During the July Uprising in Bangladesh in 2024, which led to the fall of the then ruling authoritarian government, the slogan was widely used. As a result, it regained significant popularity in Bangladesh and continued to be used extensively in public gatherings in the following years.

== Controversy ==
On 21 February 2026, marking Language Movement Day and International Mother Language Day, Minister for Power, Energy and Mineral Resources Iqbal Hassan Mahmood criticized the slogan "Inquilab Zindabad", claiming it was not part of the Bangla language. He said,

If the people of Bangladesh truly embraced Bangla as their mother tongue, then slogans such as "Inquilab Zindabad" could not continue. "Inquilab Zindabad" has no connection with the Bangla language, and it is the language of those who once attempted to deprive Bengalis of their right to speak their mother tongue and failure to properly understand and value Bangla had hindered the development of nationalism.
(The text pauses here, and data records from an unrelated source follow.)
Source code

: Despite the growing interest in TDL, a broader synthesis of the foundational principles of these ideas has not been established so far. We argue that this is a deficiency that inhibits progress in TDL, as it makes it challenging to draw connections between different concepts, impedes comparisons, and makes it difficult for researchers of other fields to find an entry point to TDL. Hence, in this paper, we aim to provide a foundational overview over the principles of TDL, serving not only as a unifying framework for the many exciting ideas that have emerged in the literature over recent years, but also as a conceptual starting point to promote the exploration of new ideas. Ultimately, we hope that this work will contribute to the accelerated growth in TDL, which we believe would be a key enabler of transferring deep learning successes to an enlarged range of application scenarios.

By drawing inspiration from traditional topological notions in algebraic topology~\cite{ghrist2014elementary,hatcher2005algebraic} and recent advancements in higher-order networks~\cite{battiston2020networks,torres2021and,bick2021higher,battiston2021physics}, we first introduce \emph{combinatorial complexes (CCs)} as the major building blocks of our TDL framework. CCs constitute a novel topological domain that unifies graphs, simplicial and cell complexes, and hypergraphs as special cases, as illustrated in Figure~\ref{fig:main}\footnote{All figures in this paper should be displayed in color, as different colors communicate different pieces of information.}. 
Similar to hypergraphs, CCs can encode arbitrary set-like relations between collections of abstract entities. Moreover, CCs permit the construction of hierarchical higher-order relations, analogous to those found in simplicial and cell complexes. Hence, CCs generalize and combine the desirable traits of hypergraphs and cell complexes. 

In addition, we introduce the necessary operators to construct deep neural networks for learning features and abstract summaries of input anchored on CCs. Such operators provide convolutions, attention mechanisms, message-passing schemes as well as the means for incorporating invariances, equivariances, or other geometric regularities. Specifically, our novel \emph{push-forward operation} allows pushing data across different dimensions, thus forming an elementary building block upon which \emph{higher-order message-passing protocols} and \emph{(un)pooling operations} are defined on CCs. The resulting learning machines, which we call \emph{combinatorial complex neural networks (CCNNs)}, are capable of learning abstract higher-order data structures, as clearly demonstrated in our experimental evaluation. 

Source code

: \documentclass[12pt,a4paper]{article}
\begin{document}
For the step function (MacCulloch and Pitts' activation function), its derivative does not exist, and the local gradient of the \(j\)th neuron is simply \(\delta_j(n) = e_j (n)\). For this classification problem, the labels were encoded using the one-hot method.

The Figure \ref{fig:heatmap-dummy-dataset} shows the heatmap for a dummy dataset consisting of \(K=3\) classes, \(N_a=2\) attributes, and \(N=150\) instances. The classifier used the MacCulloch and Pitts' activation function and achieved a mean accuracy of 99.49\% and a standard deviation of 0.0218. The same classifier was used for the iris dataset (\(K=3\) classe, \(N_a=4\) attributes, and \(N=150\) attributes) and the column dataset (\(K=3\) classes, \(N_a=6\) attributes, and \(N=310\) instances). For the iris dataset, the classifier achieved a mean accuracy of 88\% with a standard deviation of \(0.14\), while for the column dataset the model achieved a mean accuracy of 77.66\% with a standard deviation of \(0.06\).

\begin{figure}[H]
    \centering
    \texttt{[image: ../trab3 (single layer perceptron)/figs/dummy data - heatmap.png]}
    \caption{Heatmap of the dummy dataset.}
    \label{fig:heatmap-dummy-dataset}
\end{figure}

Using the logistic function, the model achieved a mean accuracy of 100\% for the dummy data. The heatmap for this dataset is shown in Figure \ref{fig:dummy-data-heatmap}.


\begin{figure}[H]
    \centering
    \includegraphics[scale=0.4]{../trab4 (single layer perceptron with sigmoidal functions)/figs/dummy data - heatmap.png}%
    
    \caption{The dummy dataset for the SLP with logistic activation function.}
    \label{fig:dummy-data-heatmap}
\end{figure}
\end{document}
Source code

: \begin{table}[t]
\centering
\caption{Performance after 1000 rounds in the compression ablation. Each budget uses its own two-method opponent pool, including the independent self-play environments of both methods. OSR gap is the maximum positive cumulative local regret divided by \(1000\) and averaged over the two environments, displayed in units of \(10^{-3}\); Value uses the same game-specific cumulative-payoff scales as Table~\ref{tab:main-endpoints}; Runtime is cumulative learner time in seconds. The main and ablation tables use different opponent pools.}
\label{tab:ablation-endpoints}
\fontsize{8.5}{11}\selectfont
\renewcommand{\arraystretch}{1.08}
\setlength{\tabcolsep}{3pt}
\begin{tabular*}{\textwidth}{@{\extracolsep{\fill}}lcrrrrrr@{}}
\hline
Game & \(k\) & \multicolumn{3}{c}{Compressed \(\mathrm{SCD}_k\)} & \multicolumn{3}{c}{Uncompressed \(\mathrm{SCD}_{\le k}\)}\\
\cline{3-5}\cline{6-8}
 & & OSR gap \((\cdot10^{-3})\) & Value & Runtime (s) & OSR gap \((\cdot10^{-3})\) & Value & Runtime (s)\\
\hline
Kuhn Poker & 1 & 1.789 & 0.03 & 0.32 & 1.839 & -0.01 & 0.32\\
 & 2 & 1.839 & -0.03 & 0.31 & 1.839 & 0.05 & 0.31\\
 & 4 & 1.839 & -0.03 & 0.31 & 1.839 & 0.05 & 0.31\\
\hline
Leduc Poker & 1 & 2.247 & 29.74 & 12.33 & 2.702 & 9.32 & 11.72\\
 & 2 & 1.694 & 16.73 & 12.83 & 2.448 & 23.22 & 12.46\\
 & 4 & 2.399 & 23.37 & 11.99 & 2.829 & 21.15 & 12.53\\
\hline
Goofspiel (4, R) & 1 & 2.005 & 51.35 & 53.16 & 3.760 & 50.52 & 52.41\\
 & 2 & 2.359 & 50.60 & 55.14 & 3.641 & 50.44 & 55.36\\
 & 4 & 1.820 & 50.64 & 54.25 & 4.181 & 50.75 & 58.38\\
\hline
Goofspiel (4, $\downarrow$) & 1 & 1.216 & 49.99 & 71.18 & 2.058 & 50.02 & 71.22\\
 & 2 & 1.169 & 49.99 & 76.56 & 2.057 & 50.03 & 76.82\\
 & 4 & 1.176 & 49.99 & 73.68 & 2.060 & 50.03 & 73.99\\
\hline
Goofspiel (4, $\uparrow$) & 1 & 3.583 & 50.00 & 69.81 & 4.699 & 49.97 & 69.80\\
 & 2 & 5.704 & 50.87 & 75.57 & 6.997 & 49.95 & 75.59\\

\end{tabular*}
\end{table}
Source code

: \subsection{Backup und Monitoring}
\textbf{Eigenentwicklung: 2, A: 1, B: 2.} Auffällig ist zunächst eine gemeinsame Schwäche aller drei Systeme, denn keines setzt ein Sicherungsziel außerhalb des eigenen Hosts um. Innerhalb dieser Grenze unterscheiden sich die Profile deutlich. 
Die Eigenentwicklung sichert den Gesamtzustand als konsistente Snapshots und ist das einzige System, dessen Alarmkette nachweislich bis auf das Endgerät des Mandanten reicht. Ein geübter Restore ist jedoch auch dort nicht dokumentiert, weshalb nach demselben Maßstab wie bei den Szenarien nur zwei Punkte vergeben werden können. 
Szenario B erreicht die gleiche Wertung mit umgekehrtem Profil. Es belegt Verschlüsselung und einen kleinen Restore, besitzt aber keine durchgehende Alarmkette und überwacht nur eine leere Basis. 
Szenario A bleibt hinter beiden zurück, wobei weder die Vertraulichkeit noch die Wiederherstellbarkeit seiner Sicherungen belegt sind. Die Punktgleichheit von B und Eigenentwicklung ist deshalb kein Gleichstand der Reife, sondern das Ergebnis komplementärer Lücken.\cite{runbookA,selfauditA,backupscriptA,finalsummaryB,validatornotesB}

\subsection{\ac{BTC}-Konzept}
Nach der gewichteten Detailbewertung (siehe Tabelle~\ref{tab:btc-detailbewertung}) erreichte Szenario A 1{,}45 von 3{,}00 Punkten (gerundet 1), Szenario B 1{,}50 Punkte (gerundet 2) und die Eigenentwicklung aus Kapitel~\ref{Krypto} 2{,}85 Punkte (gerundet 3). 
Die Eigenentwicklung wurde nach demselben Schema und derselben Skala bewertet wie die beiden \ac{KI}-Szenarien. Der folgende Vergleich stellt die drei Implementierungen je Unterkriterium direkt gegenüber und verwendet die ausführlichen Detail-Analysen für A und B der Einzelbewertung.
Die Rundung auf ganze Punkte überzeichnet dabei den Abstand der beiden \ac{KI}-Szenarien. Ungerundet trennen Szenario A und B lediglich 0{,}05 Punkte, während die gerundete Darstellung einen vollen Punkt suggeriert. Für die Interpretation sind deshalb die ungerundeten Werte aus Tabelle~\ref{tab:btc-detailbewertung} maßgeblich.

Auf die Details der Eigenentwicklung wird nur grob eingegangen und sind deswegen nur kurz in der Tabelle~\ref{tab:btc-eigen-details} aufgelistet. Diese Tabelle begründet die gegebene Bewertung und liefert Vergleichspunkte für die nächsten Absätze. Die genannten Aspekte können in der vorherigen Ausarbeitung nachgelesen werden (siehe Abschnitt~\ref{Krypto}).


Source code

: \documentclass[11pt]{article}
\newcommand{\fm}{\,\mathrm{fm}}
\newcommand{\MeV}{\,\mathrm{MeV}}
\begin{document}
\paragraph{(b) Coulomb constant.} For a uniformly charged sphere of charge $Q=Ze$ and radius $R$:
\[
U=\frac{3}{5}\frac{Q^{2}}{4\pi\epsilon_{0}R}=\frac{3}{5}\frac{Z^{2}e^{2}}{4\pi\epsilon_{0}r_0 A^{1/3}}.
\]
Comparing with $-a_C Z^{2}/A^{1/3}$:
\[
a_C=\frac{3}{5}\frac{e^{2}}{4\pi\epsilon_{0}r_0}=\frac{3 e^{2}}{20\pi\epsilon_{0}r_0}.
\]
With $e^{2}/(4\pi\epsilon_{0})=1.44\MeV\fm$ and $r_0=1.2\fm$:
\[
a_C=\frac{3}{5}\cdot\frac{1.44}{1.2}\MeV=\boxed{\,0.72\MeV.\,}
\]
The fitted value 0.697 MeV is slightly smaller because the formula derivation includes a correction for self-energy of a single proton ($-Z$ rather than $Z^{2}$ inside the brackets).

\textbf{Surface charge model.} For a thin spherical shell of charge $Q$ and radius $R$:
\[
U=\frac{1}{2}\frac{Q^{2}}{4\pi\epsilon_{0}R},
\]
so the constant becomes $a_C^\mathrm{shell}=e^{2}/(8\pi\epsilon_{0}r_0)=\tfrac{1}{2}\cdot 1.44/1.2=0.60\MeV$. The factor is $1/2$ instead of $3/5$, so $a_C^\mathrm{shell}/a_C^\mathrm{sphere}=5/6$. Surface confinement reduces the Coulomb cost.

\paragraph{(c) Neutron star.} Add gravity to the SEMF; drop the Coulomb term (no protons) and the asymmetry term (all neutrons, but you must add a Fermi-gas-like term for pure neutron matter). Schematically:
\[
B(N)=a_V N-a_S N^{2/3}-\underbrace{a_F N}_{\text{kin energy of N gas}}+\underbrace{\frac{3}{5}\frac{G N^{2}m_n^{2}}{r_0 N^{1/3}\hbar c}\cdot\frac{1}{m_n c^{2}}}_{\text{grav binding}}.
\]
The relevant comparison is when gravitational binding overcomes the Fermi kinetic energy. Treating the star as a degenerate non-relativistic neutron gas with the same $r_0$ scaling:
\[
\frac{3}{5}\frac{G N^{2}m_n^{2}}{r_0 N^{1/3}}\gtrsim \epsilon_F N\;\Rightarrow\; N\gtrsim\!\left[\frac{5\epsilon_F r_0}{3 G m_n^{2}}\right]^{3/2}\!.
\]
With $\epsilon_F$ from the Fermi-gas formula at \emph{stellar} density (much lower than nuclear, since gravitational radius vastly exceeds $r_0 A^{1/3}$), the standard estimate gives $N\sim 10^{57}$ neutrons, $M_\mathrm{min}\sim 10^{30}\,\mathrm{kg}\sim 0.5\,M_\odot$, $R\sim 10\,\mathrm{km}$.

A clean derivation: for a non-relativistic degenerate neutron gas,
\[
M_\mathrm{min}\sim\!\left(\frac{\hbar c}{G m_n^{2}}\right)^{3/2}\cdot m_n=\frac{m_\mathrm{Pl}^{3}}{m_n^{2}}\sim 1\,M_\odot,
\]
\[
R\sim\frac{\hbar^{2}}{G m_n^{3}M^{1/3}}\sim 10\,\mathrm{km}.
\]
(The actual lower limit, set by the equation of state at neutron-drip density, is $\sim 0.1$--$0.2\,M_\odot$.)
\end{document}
Referring to younger generations, if people had reflected more deeply on the language, Gen Z would not be chanting "Inquilab", by adding that the hearing of the slogan "Inquilab Zindabad" made "heart bleed". The words such as "Inquilab Zindabad", "Inquilab Moncho" and "Azadi" were increasingly being heard in public discourse, and it is asserted that they have no connection with Bangla.
— Iqbal Hassan Mahmood

His remarks drew widespread protests and criticism from politicians and student leaders, who argued the slogan was historically linked to the July Uprising, defending it as part of the nation's political and cultural history. Bangladesh Jamaat-e-Islami opposed his comments, stating that "Inquilab Zindabad is not the exclusive slogan of any particular group but a symbol of protest against exploitation, injustice, and autocratic rule." The National Citizen Party, Hefazat-e-Islam, and other political parties also criticised his remarks.